Which brings us to the Winklevoss’s fight with Facebook. They allege that the 409(a) Valuation performed in early 2008 set a price they should have been offered in their settlement. As a narrow point, whether this claim is valid or not depends on whether they received Preferred or Common shares as their settlement payment. There are few details regard, but some sources say they received Common Stock—at the Preferred price. Such a calculation would give the Winklevosses and their attorneys at least some leg to stand on in their argument. (The redacted transcript of the hearing is online here, and it makes clear that counsel for the Winklevosses intentionally ignore the difference between Preferred and Common stock valuations.)
But what their claim does not mean is what other news sources have inferred: that the entire value of Facebook was equal to the 409(a) Valuation for the Common Stock times the total number of shares of Common and Preferred outstanding (= $3.7 billion). Why? Because doing that math completely ignores the value of the Preferred stock and its rights. By this same logic, Warren Buffet’s investment in Goldman should have been at the same price as the common stock was trading at that day. (It wasn’t.) And every venture Capitalist who spends days negotiating preference rights in a financing is negotiation for something worth $0. (It isn’t.) In return for paying higher prices for Preferred shares, investors get board seats, voting privileges (often on behalf of the Common), dividends, and, at least in a startup, often complete control over the company’s balance sheet and stock ledger.
Three things are clear from the court papers:
- Facebook Preferred stock carried a price of $35.90 in late 2007 when Microsoft invested its $240 million;
- Facebook’s Board approved a 409(a) valuation of $8.88/share for its Common Stock in early 2008;
- If the Winklevosses received a number of shares of Common Stock equal to a settlement value ($45 million) divided by the Preferred price, they have something to argue about, but that action itself does not mean that the Preferred and Common had the same value.

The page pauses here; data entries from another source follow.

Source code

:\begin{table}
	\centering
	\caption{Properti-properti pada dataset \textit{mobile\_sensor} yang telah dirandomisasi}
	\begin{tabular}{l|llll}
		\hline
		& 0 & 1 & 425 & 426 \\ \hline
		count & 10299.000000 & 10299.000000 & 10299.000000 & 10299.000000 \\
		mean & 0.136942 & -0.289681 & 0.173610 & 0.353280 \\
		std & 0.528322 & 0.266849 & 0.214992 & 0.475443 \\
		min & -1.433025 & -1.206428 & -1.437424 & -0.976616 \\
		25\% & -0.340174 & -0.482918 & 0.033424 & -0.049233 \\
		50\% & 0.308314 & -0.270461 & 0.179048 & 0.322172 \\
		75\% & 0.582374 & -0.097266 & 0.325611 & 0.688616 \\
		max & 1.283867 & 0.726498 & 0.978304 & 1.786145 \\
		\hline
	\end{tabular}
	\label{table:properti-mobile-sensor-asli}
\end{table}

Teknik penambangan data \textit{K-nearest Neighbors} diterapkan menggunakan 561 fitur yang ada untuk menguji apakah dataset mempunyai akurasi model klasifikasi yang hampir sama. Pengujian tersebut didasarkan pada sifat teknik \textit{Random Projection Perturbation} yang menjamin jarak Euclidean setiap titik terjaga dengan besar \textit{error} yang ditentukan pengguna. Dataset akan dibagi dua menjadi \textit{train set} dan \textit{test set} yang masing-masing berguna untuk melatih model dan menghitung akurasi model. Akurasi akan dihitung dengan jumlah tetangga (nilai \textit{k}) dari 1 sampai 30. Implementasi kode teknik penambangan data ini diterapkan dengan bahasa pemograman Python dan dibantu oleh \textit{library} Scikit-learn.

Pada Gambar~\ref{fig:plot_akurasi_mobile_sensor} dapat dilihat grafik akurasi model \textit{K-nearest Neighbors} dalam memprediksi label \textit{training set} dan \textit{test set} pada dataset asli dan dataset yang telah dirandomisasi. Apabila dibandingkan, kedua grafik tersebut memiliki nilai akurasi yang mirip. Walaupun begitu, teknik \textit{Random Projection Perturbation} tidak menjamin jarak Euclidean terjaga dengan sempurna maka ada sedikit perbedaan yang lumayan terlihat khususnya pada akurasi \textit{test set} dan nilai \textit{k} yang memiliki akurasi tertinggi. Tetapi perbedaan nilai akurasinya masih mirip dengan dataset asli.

The value of Facebook thus did not fall between these two events, as has been variously and mistakenly reported. Those two prices simply reflect the value of apples and oranges. The Times mistakes the matter when it reports that “expert’s valuation . . . put a price of $8.88 on its shares,” either intentionally or unintentionally agreeing with the Winklevoss’s attorneys who tried to confuse the matter. That valuation put a price of $8.88 on its Common shares, not its Preferred shares. And while the distinction may be a technical one, an entire industry of venture capitalists, private equity, and public investors relies on it every day. Reporting otherwise doesn’t help the public understand the merits (or lack thereof) of the Winklevoss’s allegations.